▶ [Task item] A word-for-word copy of the data, pictures excluded, is what this task asks for.
*** Block opens ***
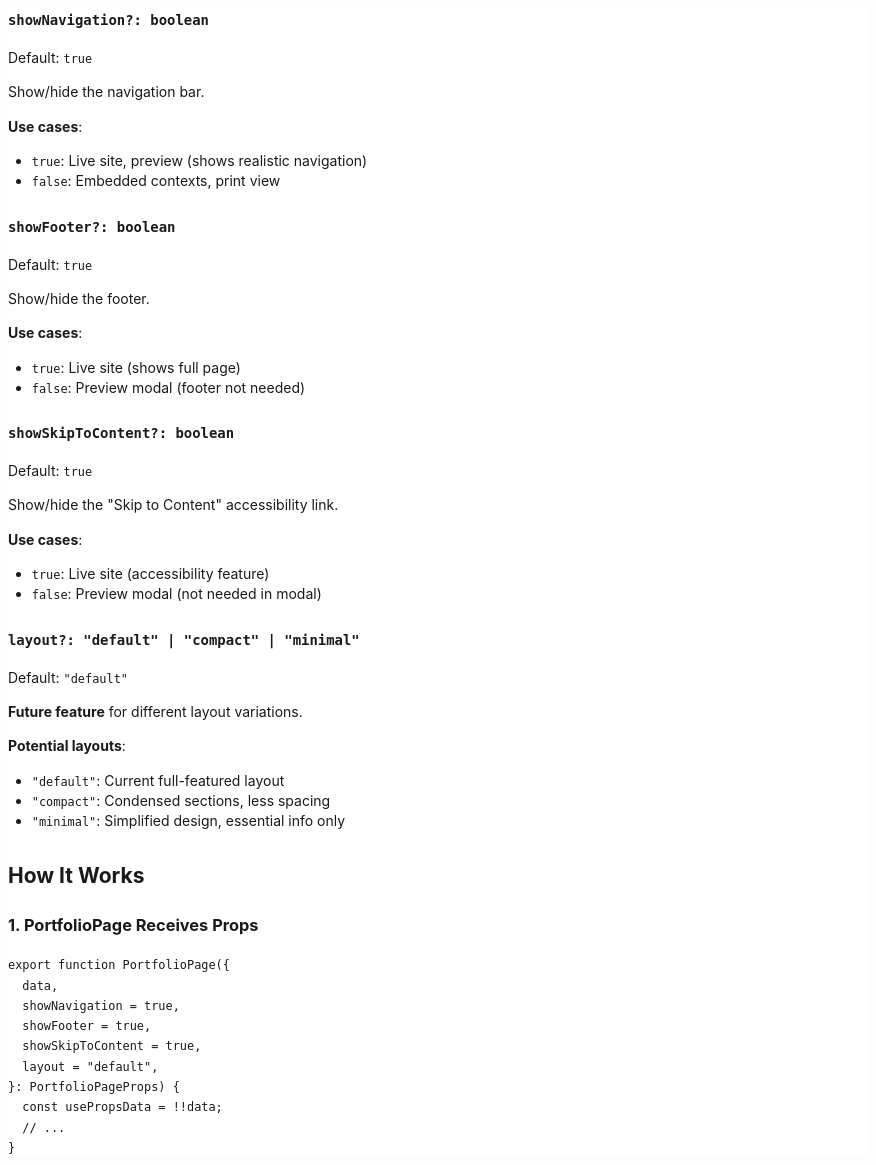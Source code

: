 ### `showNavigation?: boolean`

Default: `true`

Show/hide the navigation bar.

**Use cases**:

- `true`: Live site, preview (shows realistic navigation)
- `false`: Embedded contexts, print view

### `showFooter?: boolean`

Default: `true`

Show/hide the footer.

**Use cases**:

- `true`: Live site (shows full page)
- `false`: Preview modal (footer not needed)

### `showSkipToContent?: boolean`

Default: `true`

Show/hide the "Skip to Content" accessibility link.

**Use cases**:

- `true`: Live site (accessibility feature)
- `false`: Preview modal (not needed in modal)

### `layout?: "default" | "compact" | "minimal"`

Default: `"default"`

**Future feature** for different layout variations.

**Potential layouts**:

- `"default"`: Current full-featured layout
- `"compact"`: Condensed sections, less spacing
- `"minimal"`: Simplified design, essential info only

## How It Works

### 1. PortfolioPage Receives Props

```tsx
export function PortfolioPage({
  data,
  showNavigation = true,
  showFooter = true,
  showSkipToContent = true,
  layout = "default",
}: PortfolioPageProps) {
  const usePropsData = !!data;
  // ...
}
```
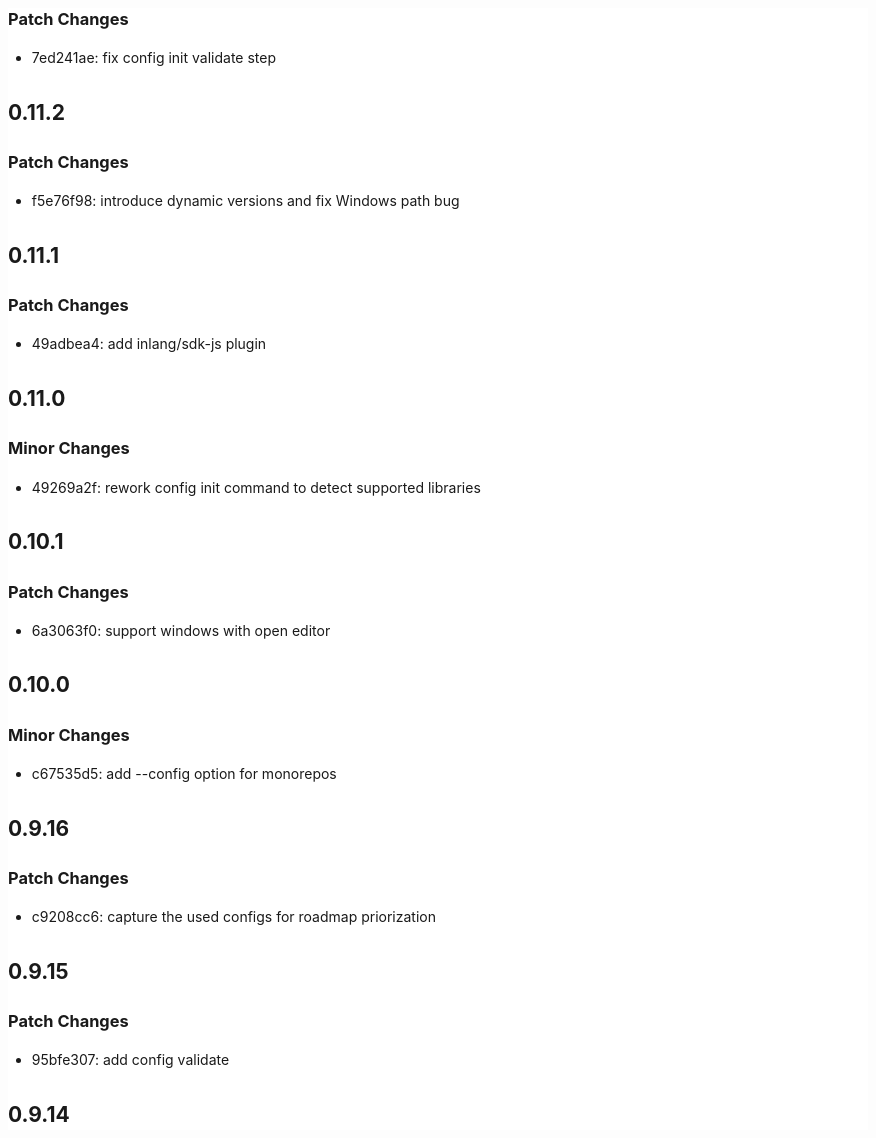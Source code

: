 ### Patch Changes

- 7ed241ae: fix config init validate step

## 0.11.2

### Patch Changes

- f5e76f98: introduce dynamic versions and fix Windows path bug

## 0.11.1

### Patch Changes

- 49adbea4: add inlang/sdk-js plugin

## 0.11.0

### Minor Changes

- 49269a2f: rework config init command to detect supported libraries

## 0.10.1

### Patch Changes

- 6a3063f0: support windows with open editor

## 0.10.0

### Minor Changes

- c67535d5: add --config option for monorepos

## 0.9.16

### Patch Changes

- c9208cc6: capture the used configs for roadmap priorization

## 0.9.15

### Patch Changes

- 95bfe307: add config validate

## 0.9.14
*** Block closes ***
▶ [Exercise response]
Source code

: ### `showNavigation?: boolean`

Default: `true`

Show/hide the navigation bar.

**Use cases**:

- `true`: Live site, preview (shows realistic navigation)
- `false`: Embedded contexts, print view

### `showFooter?: boolean`

Default: `true`

Show/hide the footer.

**Use cases**:

- `true`: Live site (shows full page)
- `false`: Preview modal (footer not needed)

### `showSkipToContent?: boolean`

Default: `true`

Show/hide the "Skip to Content" accessibility link.

**Use cases**:

- `true`: Live site (accessibility feature)
- `false`: Preview modal (not needed in modal)

### `layout?: "default" | "compact" | "minimal"`

Default: `"default"`

**Future feature** for different layout variations.

**Potential layouts**:

- `"default"`: Current full-featured layout
- `"compact"`: Condensed sections, less spacing
- `"minimal"`: Simplified design, essential info only

## How It Works

### 1. PortfolioPage Receives Props

```tsx
export function PortfolioPage({
  data,
  showNavigation = true,
  showFooter = true,
  showSkipToContent = true,
  layout = "default",
}: PortfolioPageProps) {
  const usePropsData = !!data;
  // ...
}
```
Source code

: ### Patch Changes

- 7ed241ae: fix config init validate step

## 0.11.2

### Patch Changes

- f5e76f98: introduce dynamic versions and fix Windows path bug

## 0.11.1

### Patch Changes

- 49adbea4: add inlang/sdk-js plugin

## 0.11.0

### Minor Changes

- 49269a2f: rework config init command to detect supported libraries

## 0.10.1

### Patch Changes

- 6a3063f0: support windows with open editor

## 0.10.0

### Minor Changes

- c67535d5: add --config option for monorepos

## 0.9.16

### Patch Changes

- c9208cc6: capture the used configs for roadmap priorization

## 0.9.15

### Patch Changes

- 95bfe307: add config validate

## 0.9.14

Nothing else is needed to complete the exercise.